> [Work task] Scan the entries below for the word "RedisError" and copy every line in which it occurs.
------ Provided information
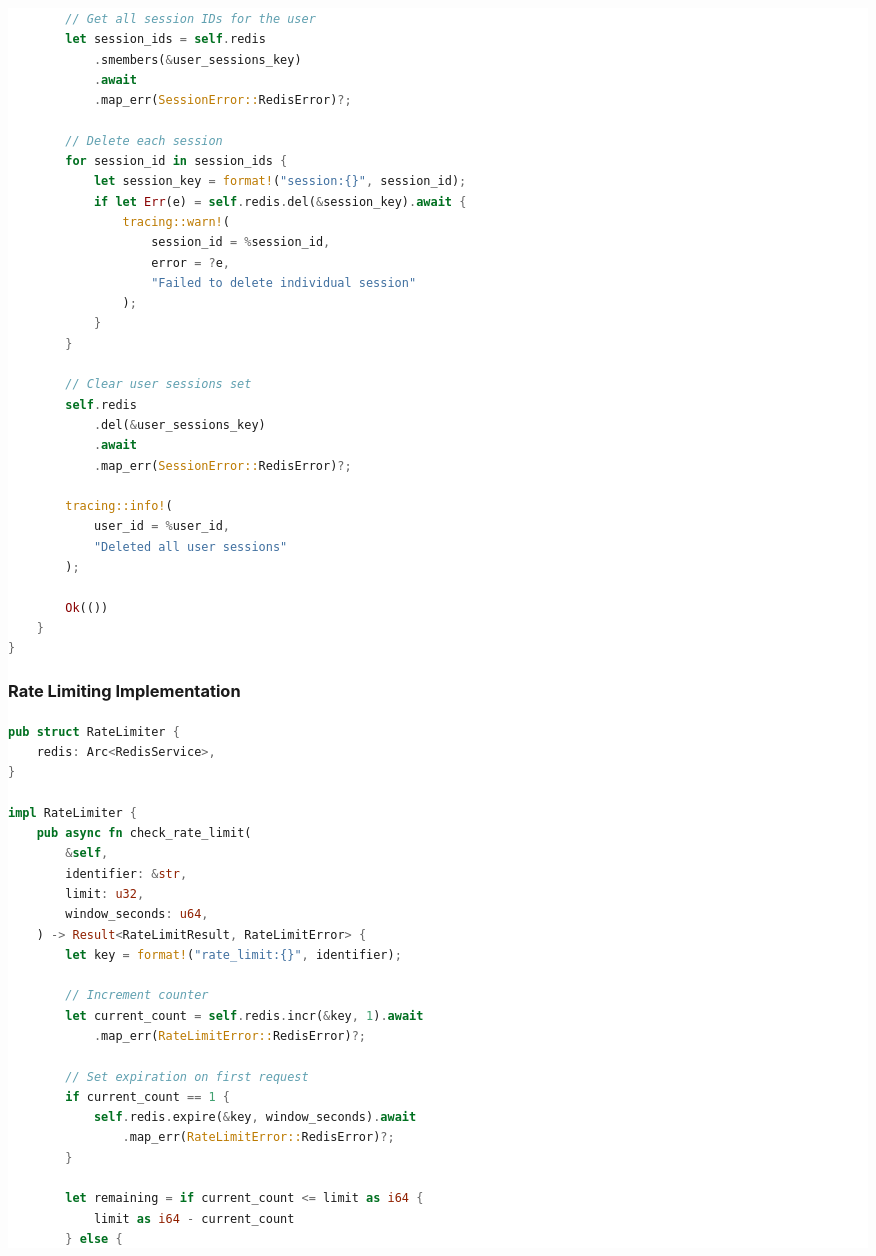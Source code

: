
 ```rust
        // Get all session IDs for the user
        let session_ids = self.redis
            .smembers(&user_sessions_key)
            .await
            .map_err(SessionError::RedisError)?;
        
        // Delete each session
        for session_id in session_ids {
            let session_key = format!("session:{}", session_id);
            if let Err(e) = self.redis.del(&session_key).await {
                tracing::warn!(
                    session_id = %session_id,
                    error = ?e,
                    "Failed to delete individual session"
                );
            }
        }
        
        // Clear user sessions set
        self.redis
            .del(&user_sessions_key)
            .await
            .map_err(SessionError::RedisError)?;
        
        tracing::info!(
            user_id = %user_id,
            "Deleted all user sessions"
        );
        
        Ok(())
    }
}
```

### Rate Limiting Implementation

```rust
pub struct RateLimiter {
    redis: Arc<RedisService>,
}

impl RateLimiter {
    pub async fn check_rate_limit(
        &self,
        identifier: &str,
        limit: u32,
        window_seconds: u64,
    ) -> Result<RateLimitResult, RateLimitError> {
        let key = format!("rate_limit:{}", identifier);
        
        // Increment counter
        let current_count = self.redis.incr(&key, 1).await
            .map_err(RateLimitError::RedisError)?;
        
        // Set expiration on first request
        if current_count == 1 {
            self.redis.expire(&key, window_seconds).await
                .map_err(RateLimitError::RedisError)?;
        }
        
        let remaining = if current_count <= limit as i64 {
            limit as i64 - current_count
        } else {
```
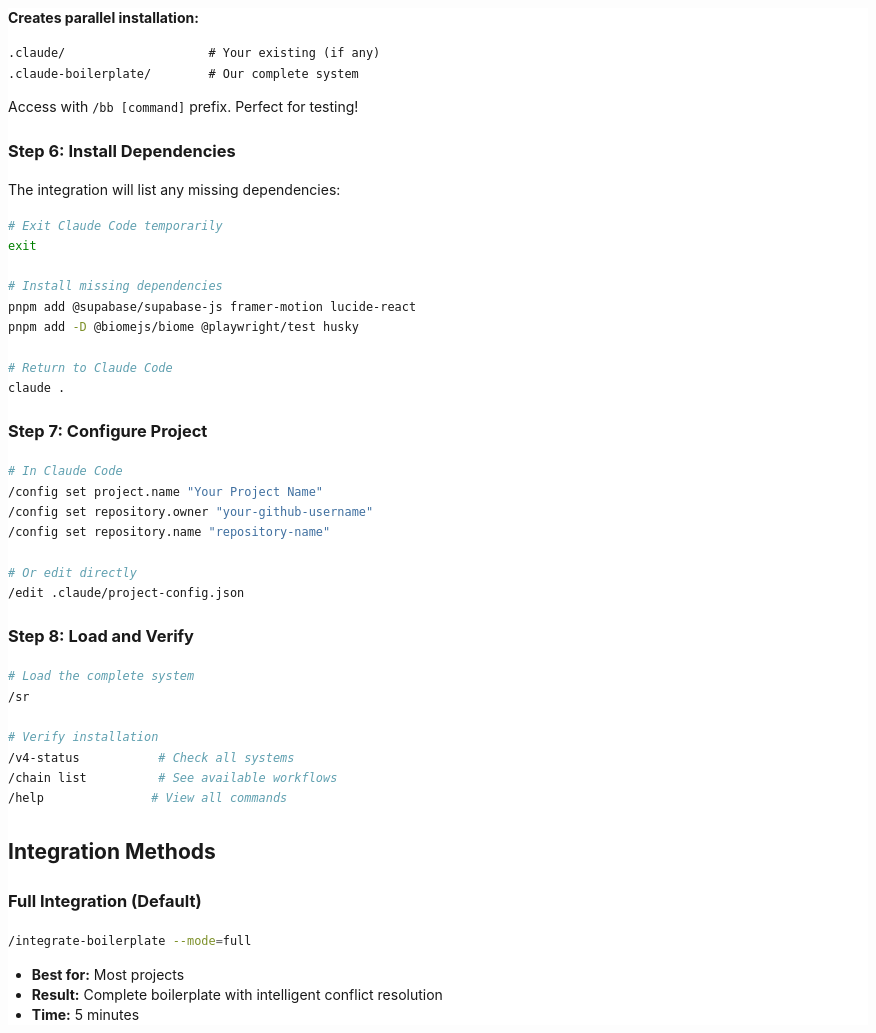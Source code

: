 **Creates parallel installation:**
```
.claude/                    # Your existing (if any)
.claude-boilerplate/        # Our complete system
```

Access with `/bb [command]` prefix. Perfect for testing!

### Step 6: Install Dependencies

The integration will list any missing dependencies:

```bash
# Exit Claude Code temporarily
exit

# Install missing dependencies
pnpm add @supabase/supabase-js framer-motion lucide-react
pnpm add -D @biomejs/biome @playwright/test husky

# Return to Claude Code
claude .
```

### Step 7: Configure Project

```bash
# In Claude Code
/config set project.name "Your Project Name"
/config set repository.owner "your-github-username"
/config set repository.name "repository-name"

# Or edit directly
/edit .claude/project-config.json
```

### Step 8: Load and Verify

```bash
# Load the complete system
/sr

# Verify installation
/v4-status           # Check all systems
/chain list          # See available workflows
/help               # View all commands
```

## Integration Methods

### Full Integration (Default)
```bash
/integrate-boilerplate --mode=full
```
- **Best for:** Most projects
- **Result:** Complete boilerplate with intelligent conflict resolution
- **Time:** 5 minutes
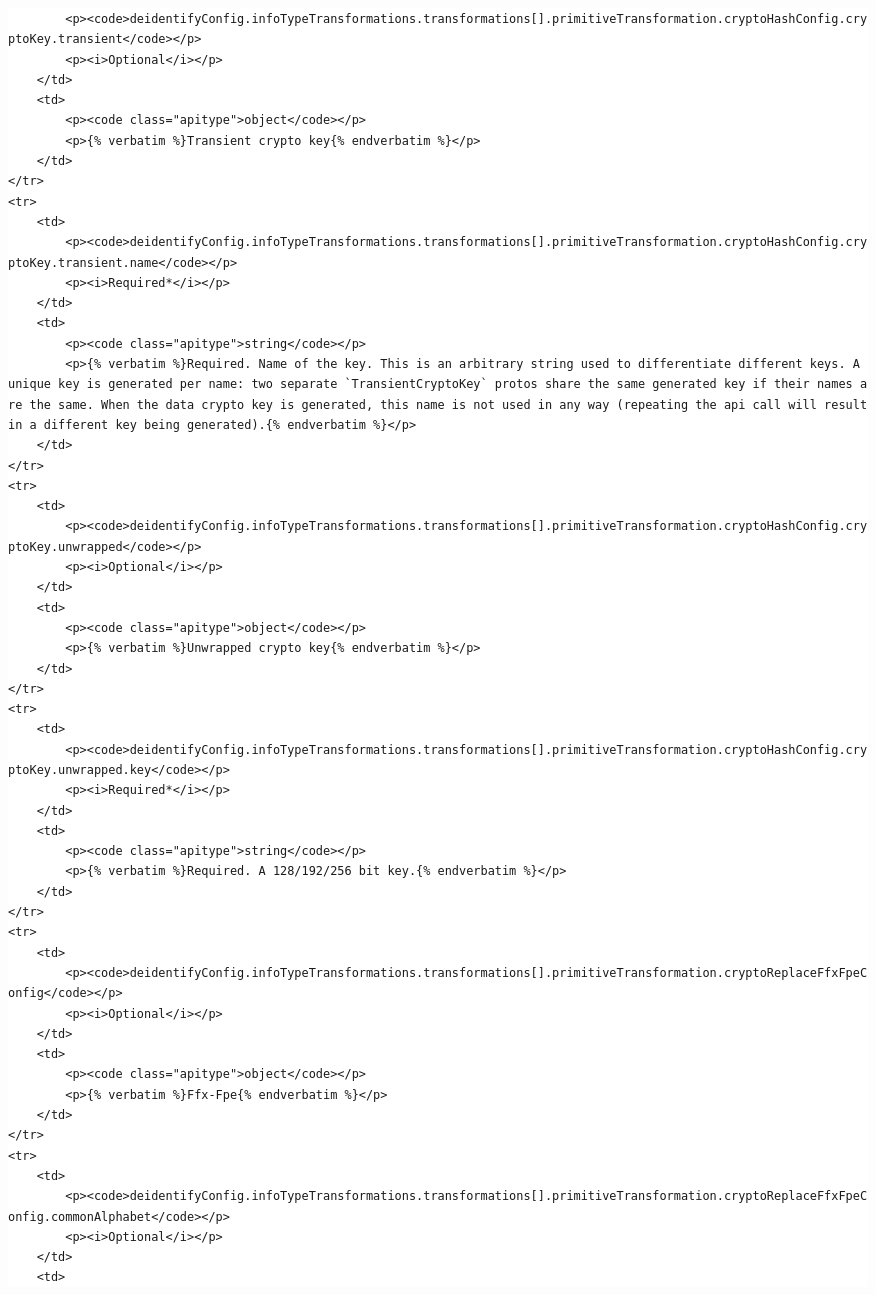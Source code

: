            <p><code>deidentifyConfig.infoTypeTransformations.transformations[].primitiveTransformation.cryptoHashConfig.cryptoKey.transient</code></p>
            <p><i>Optional</i></p>
        </td>
        <td>
            <p><code class="apitype">object</code></p>
            <p>{% verbatim %}Transient crypto key{% endverbatim %}</p>
        </td>
    </tr>
    <tr>
        <td>
            <p><code>deidentifyConfig.infoTypeTransformations.transformations[].primitiveTransformation.cryptoHashConfig.cryptoKey.transient.name</code></p>
            <p><i>Required*</i></p>
        </td>
        <td>
            <p><code class="apitype">string</code></p>
            <p>{% verbatim %}Required. Name of the key. This is an arbitrary string used to differentiate different keys. A unique key is generated per name: two separate `TransientCryptoKey` protos share the same generated key if their names are the same. When the data crypto key is generated, this name is not used in any way (repeating the api call will result in a different key being generated).{% endverbatim %}</p>
        </td>
    </tr>
    <tr>
        <td>
            <p><code>deidentifyConfig.infoTypeTransformations.transformations[].primitiveTransformation.cryptoHashConfig.cryptoKey.unwrapped</code></p>
            <p><i>Optional</i></p>
        </td>
        <td>
            <p><code class="apitype">object</code></p>
            <p>{% verbatim %}Unwrapped crypto key{% endverbatim %}</p>
        </td>
    </tr>
    <tr>
        <td>
            <p><code>deidentifyConfig.infoTypeTransformations.transformations[].primitiveTransformation.cryptoHashConfig.cryptoKey.unwrapped.key</code></p>
            <p><i>Required*</i></p>
        </td>
        <td>
            <p><code class="apitype">string</code></p>
            <p>{% verbatim %}Required. A 128/192/256 bit key.{% endverbatim %}</p>
        </td>
    </tr>
    <tr>
        <td>
            <p><code>deidentifyConfig.infoTypeTransformations.transformations[].primitiveTransformation.cryptoReplaceFfxFpeConfig</code></p>
            <p><i>Optional</i></p>
        </td>
        <td>
            <p><code class="apitype">object</code></p>
            <p>{% verbatim %}Ffx-Fpe{% endverbatim %}</p>
        </td>
    </tr>
    <tr>
        <td>
            <p><code>deidentifyConfig.infoTypeTransformations.transformations[].primitiveTransformation.cryptoReplaceFfxFpeConfig.commonAlphabet</code></p>
            <p><i>Optional</i></p>
        </td>
        <td>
------------
> [Response for this exercise]
            .map_err(SessionError::RedisError)?;
            .map_err(SessionError::RedisError)?;
            .map_err(RateLimitError::RedisError)?;
                .map_err(RateLimitError::RedisError)?;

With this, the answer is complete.